_Recorded information_
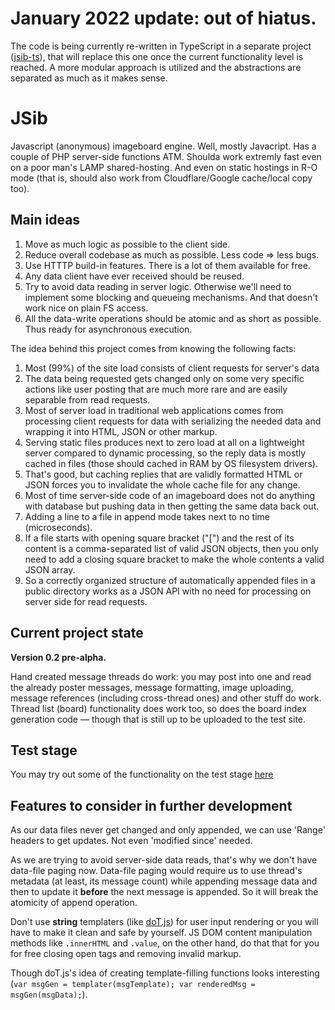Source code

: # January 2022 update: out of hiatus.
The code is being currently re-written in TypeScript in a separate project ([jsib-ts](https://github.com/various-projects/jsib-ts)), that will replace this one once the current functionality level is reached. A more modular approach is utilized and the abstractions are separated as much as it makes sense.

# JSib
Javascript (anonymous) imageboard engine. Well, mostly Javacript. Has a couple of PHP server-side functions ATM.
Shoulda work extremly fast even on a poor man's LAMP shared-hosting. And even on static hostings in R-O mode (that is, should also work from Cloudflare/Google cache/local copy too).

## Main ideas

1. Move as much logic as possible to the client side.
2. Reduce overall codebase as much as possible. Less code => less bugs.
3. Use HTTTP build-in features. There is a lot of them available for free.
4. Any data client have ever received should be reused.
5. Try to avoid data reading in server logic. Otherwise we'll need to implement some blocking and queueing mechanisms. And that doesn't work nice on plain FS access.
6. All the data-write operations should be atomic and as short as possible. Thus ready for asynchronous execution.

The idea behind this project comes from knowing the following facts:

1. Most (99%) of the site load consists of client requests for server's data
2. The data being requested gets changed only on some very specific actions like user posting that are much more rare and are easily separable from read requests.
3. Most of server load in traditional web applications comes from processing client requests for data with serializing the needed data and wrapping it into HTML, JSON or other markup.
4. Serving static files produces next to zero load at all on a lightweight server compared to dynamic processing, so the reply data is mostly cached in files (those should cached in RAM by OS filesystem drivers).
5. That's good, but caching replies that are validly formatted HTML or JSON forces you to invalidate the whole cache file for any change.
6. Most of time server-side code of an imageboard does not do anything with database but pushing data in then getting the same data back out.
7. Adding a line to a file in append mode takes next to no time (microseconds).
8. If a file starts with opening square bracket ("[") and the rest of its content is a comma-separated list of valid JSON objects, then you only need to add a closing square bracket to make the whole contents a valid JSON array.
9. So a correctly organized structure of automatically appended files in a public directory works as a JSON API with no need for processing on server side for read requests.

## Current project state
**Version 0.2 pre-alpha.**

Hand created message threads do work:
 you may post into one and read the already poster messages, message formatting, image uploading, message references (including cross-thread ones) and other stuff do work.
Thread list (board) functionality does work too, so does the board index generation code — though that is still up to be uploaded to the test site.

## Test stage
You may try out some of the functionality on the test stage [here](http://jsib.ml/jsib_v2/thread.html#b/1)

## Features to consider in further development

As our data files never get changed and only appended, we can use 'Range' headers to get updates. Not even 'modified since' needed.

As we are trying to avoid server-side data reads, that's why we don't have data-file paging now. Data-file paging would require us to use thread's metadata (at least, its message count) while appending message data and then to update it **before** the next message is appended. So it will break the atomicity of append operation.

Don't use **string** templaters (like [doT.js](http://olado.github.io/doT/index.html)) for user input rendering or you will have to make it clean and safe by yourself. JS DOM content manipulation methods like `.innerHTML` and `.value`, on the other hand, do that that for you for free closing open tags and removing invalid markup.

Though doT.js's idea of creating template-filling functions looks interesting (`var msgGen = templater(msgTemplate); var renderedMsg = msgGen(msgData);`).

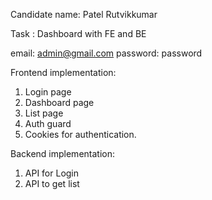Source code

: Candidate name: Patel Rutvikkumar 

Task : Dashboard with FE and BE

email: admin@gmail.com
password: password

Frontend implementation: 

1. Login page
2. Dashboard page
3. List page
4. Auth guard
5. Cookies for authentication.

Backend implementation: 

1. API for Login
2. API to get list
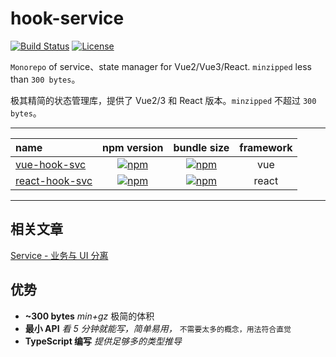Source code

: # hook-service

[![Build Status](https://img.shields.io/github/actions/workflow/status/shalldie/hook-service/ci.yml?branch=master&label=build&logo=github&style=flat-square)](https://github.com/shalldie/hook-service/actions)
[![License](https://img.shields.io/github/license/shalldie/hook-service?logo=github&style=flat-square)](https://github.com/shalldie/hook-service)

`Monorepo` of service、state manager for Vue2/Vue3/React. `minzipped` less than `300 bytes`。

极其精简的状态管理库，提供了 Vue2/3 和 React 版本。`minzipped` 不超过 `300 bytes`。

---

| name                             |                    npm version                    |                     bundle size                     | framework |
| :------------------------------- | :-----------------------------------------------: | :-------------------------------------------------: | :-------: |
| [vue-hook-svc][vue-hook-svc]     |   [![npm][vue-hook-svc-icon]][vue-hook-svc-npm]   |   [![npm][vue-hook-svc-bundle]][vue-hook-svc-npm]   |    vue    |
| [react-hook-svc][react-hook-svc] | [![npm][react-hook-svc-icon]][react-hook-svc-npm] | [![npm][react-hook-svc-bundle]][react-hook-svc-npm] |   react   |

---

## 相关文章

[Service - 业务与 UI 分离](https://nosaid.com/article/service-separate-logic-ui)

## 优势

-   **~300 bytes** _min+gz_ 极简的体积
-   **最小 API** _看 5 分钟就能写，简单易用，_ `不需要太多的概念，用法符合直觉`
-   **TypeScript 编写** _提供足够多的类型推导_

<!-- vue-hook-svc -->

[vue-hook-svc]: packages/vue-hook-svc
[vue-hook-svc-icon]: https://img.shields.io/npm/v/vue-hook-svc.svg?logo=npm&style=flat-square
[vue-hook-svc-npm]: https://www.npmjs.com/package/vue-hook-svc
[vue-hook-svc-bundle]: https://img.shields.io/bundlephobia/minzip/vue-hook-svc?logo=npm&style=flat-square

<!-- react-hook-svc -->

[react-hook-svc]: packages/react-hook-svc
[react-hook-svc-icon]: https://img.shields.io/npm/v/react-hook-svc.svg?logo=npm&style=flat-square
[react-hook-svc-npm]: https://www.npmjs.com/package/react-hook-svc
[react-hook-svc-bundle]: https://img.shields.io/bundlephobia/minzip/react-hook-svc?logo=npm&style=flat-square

_Your objective_
Leave out the images and transcribe all the records exactly.

_Written response_
Source code

: # January 2022 update: out of hiatus.
The code is being currently re-written in TypeScript in a separate project ([jsib-ts](https://github.com/various-projects/jsib-ts)), that will replace this one once the current functionality level is reached. A more modular approach is utilized and the abstractions are separated as much as it makes sense.

# JSib
Javascript (anonymous) imageboard engine. Well, mostly Javacript. Has a couple of PHP server-side functions ATM.
Shoulda work extremly fast even on a poor man's LAMP shared-hosting. And even on static hostings in R-O mode (that is, should also work from Cloudflare/Google cache/local copy too).

## Main ideas

1. Move as much logic as possible to the client side.
2. Reduce overall codebase as much as possible. Less code => less bugs.
3. Use HTTTP build-in features. There is a lot of them available for free.
4. Any data client have ever received should be reused.
5. Try to avoid data reading in server logic. Otherwise we'll need to implement some blocking and queueing mechanisms. And that doesn't work nice on plain FS access.
6. All the data-write operations should be atomic and as short as possible. Thus ready for asynchronous execution.

The idea behind this project comes from knowing the following facts:

1. Most (99%) of the site load consists of client requests for server's data
2. The data being requested gets changed only on some very specific actions like user posting that are much more rare and are easily separable from read requests.
3. Most of server load in traditional web applications comes from processing client requests for data with serializing the needed data and wrapping it into HTML, JSON or other markup.
4. Serving static files produces next to zero load at all on a lightweight server compared to dynamic processing, so the reply data is mostly cached in files (those should cached in RAM by OS filesystem drivers).
5. That's good, but caching replies that are validly formatted HTML or JSON forces you to invalidate the whole cache file for any change.
6. Most of time server-side code of an imageboard does not do anything with database but pushing data in then getting the same data back out.
7. Adding a line to a file in append mode takes next to no time (microseconds).
8. If a file starts with opening square bracket ("[") and the rest of its content is a comma-separated list of valid JSON objects, then you only need to add a closing square bracket to make the whole contents a valid JSON array.
9. So a correctly organized structure of automatically appended files in a public directory works as a JSON API with no need for processing on server side for read requests.

## Current project state
**Version 0.2 pre-alpha.**

Hand created message threads do work:
 you may post into one and read the already poster messages, message formatting, image uploading, message references (including cross-thread ones) and other stuff do work.
Thread list (board) functionality does work too, so does the board index generation code — though that is still up to be uploaded to the test site.

## Test stage
You may try out some of the functionality on the test stage [here](http://jsib.ml/jsib_v2/thread.html#b/1)

## Features to consider in further development

As our data files never get changed and only appended, we can use 'Range' headers to get updates. Not even 'modified since' needed.

As we are trying to avoid server-side data reads, that's why we don't have data-file paging now. Data-file paging would require us to use thread's metadata (at least, its message count) while appending message data and then to update it **before** the next message is appended. So it will break the atomicity of append operation.

Don't use **string** templaters (like [doT.js](http://olado.github.io/doT/index.html)) for user input rendering or you will have to make it clean and safe by yourself. JS DOM content manipulation methods like `.innerHTML` and `.value`, on the other hand, do that that for you for free closing open tags and removing invalid markup.

Though doT.js's idea of creating template-filling functions looks interesting (`var msgGen = templater(msgTemplate); var renderedMsg = msgGen(msgData);`).

Source code

: Candidate name: Patel Rutvikkumar 

Task : Dashboard with FE and BE

email: admin@gmail.com
password: password

Frontend implementation: 

1. Login page
2. Dashboard page
3. List page
4. Auth guard
5. Cookies for authentication.

Backend implementation: 

1. API for Login
2. API to get list
Source code

: # hook-service

[![Build Status](https://img.shields.io/github/actions/workflow/status/shalldie/hook-service/ci.yml?branch=master&label=build&logo=github&style=flat-square)](https://github.com/shalldie/hook-service/actions)
[![License](https://img.shields.io/github/license/shalldie/hook-service?logo=github&style=flat-square)](https://github.com/shalldie/hook-service)

`Monorepo` of service、state manager for Vue2/Vue3/React. `minzipped` less than `300 bytes`。

极其精简的状态管理库，提供了 Vue2/3 和 React 版本。`minzipped` 不超过 `300 bytes`。

---

| name                             |                    npm version                    |                     bundle size                     | framework |
| :------------------------------- | :-----------------------------------------------: | :-------------------------------------------------: | :-------: |
| [vue-hook-svc][vue-hook-svc]     |   [![npm][vue-hook-svc-icon]][vue-hook-svc-npm]   |   [![npm][vue-hook-svc-bundle]][vue-hook-svc-npm]   |    vue    |
| [react-hook-svc][react-hook-svc] | [![npm][react-hook-svc-icon]][react-hook-svc-npm] | [![npm][react-hook-svc-bundle]][react-hook-svc-npm] |   react   |

---

## 相关文章

[Service - 业务与 UI 分离](https://nosaid.com/article/service-separate-logic-ui)

## 优势

-   **~300 bytes** _min+gz_ 极简的体积
-   **最小 API** _看 5 分钟就能写，简单易用，_ `不需要太多的概念，用法符合直觉`
-   **TypeScript 编写** _提供足够多的类型推导_

<!-- vue-hook-svc -->

[vue-hook-svc]: packages/vue-hook-svc
[vue-hook-svc-icon]: https://img.shields.io/npm/v/vue-hook-svc.svg?logo=npm&style=flat-square
[vue-hook-svc-npm]: https://www.npmjs.com/package/vue-hook-svc
[vue-hook-svc-bundle]: https://img.shields.io/bundlephobia/minzip/vue-hook-svc?logo=npm&style=flat-square

<!-- react-hook-svc -->

[react-hook-svc]: packages/react-hook-svc
[react-hook-svc-icon]: https://img.shields.io/npm/v/react-hook-svc.svg?logo=npm&style=flat-square
[react-hook-svc-npm]: https://www.npmjs.com/package/react-hook-svc
[react-hook-svc-bundle]: https://img.shields.io/bundlephobia/minzip/react-hook-svc?logo=npm&style=flat-square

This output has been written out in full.